Content starts

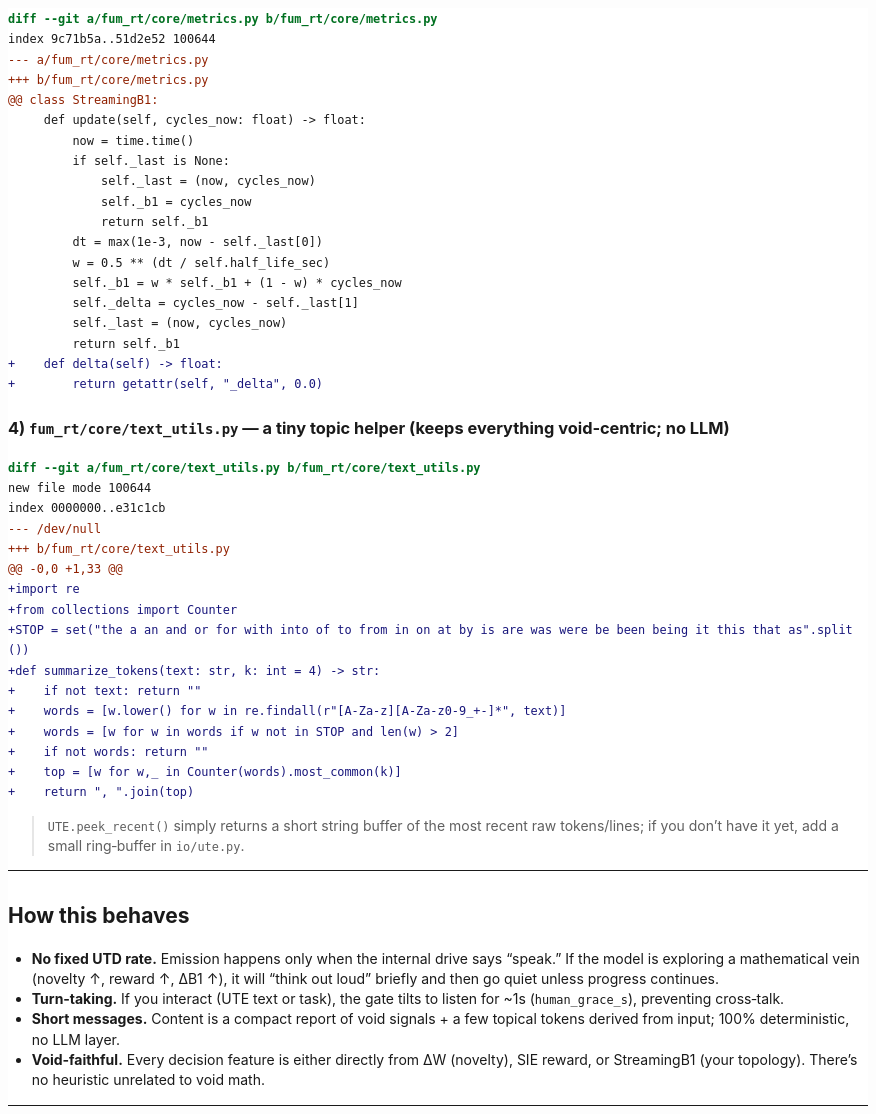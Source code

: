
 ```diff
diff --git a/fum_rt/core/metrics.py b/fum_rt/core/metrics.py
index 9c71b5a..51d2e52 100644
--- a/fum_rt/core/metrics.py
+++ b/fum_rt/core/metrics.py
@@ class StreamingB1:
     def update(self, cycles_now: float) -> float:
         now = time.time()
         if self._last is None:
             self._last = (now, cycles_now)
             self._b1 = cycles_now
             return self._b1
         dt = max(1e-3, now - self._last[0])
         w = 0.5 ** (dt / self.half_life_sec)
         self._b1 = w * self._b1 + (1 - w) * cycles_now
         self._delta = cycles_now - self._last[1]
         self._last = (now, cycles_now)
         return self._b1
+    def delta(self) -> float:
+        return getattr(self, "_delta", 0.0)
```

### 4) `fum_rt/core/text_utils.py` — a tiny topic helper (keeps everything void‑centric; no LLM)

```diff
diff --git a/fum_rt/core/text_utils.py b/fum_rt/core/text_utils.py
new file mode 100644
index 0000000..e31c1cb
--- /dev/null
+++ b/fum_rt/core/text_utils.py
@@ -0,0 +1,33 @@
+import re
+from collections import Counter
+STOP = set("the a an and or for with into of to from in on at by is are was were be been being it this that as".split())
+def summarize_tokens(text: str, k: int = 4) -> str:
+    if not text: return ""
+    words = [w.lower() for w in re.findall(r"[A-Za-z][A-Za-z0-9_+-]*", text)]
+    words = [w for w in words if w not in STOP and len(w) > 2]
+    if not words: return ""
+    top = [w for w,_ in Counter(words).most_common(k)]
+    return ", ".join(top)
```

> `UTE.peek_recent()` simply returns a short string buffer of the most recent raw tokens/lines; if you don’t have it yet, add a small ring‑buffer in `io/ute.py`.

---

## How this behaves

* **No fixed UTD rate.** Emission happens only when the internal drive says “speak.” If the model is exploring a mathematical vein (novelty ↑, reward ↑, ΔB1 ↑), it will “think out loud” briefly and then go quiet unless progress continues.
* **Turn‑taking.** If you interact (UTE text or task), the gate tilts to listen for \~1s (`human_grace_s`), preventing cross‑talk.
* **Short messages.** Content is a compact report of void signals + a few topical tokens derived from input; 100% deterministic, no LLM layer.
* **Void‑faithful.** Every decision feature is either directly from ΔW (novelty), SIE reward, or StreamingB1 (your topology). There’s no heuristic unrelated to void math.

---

Content ends
Content starts

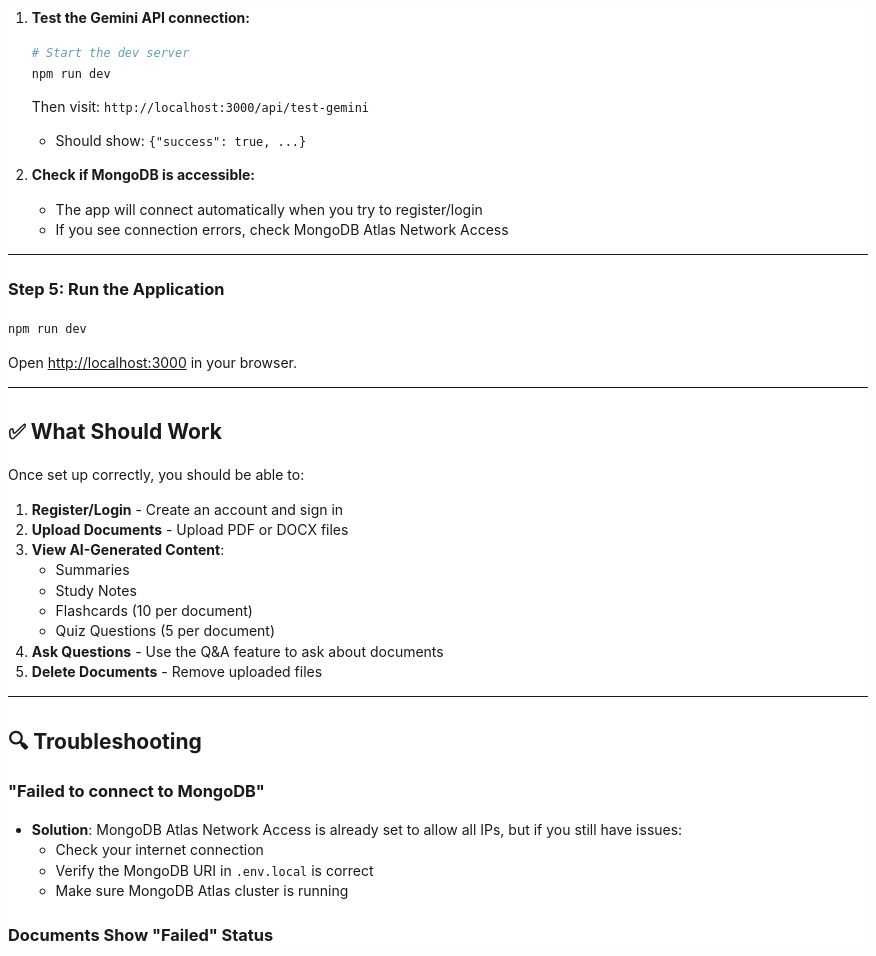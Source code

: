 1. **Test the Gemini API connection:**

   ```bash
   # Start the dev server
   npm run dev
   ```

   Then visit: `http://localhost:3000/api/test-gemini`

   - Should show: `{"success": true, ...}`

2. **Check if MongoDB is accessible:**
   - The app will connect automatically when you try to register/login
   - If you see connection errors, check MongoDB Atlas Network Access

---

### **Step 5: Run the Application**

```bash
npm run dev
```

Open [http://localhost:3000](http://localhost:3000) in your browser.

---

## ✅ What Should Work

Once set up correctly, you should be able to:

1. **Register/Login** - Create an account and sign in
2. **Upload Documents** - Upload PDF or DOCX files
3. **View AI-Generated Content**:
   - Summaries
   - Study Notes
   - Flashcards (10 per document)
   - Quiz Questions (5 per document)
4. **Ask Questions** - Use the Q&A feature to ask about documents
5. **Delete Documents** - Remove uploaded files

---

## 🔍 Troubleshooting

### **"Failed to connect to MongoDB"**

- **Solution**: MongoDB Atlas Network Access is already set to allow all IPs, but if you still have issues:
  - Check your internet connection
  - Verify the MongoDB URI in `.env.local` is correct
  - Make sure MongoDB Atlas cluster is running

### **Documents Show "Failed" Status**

Content ends
Content starts

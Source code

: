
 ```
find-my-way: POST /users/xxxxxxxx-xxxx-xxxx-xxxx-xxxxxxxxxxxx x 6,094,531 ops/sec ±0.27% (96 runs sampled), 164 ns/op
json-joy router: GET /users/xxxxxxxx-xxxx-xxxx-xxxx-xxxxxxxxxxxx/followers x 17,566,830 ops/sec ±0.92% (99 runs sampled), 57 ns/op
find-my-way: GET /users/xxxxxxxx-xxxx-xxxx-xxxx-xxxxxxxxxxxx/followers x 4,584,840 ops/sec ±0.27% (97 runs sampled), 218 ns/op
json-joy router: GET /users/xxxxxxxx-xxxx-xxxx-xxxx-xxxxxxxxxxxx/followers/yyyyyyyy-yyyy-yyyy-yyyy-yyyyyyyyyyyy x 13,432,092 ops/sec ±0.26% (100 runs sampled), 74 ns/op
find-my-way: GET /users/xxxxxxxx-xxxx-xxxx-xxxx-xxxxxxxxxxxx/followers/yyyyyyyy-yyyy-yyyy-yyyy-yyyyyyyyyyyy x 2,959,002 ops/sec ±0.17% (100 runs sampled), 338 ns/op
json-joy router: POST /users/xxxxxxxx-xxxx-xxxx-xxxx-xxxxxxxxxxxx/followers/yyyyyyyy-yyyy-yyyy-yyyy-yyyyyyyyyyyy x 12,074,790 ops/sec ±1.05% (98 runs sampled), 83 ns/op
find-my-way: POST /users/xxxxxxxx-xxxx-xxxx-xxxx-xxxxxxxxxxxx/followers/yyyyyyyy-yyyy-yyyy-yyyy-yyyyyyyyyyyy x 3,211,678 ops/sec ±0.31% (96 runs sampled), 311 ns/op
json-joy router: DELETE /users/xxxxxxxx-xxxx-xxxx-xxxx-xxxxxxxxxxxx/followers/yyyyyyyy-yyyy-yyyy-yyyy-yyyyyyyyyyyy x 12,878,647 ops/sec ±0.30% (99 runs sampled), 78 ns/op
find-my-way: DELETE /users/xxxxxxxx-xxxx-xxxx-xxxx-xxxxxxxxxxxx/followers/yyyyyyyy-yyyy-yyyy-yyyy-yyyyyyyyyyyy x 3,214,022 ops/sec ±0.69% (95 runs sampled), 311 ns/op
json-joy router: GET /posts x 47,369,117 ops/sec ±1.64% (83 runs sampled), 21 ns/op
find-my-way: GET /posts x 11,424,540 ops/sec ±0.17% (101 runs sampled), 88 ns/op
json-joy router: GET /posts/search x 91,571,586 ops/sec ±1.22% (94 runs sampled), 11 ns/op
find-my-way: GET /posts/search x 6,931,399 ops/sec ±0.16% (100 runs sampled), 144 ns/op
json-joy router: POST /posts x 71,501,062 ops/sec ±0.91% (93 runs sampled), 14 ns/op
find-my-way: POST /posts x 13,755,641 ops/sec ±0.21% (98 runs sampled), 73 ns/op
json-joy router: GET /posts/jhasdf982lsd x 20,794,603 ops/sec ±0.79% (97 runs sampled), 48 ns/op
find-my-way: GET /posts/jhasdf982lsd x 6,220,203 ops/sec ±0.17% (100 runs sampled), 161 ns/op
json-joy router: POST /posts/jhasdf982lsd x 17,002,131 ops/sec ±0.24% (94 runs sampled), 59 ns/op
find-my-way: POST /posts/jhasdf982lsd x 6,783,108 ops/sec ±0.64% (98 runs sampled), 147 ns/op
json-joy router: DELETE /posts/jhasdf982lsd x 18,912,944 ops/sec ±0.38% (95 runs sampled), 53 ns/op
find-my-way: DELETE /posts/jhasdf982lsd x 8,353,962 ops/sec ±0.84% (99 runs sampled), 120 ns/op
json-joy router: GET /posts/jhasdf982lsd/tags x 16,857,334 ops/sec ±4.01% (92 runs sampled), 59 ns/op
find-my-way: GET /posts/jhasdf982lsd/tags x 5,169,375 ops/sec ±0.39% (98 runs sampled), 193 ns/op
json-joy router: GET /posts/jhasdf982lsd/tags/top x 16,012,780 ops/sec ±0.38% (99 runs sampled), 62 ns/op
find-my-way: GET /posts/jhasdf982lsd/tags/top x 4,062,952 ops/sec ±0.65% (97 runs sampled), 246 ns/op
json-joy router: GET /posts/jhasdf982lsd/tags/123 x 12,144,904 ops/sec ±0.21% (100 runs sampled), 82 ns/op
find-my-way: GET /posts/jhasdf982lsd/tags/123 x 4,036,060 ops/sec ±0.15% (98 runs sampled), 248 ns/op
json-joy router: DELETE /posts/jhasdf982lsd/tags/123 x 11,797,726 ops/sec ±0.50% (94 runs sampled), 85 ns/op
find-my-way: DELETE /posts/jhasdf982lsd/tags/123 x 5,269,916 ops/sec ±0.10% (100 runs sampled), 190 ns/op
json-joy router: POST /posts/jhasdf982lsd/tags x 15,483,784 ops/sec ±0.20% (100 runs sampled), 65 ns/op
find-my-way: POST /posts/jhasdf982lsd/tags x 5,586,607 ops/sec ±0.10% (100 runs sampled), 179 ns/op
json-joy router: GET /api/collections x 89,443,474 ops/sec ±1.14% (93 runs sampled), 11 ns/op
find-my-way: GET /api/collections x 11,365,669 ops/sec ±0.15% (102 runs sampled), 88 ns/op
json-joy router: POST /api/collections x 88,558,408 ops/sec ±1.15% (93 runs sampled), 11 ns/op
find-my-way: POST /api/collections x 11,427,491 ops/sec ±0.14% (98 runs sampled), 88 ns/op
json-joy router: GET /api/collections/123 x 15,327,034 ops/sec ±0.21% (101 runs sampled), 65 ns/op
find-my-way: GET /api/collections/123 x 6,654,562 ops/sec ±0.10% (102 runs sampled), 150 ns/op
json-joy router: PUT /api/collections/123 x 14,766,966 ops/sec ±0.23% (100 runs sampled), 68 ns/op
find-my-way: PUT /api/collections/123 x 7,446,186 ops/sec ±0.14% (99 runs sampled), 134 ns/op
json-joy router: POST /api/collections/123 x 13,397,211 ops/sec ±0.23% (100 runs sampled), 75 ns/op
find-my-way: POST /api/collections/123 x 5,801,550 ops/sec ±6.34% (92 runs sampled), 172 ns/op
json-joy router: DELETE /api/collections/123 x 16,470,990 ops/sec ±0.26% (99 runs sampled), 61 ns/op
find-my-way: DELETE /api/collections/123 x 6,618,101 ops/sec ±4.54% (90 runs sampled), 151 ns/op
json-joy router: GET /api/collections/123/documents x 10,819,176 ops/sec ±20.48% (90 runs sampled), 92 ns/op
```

Content ends

Work to be completed
Copy out, from the data above, every line holding the word "search".

Answer for the task
json-joy router: GET /posts/search x 91,571,586 ops/sec ±1.22% (94 runs sampled), 11 ns/op
find-my-way: GET /posts/search x 6,931,399 ops/sec ±0.16% (100 runs sampled), 144 ns/op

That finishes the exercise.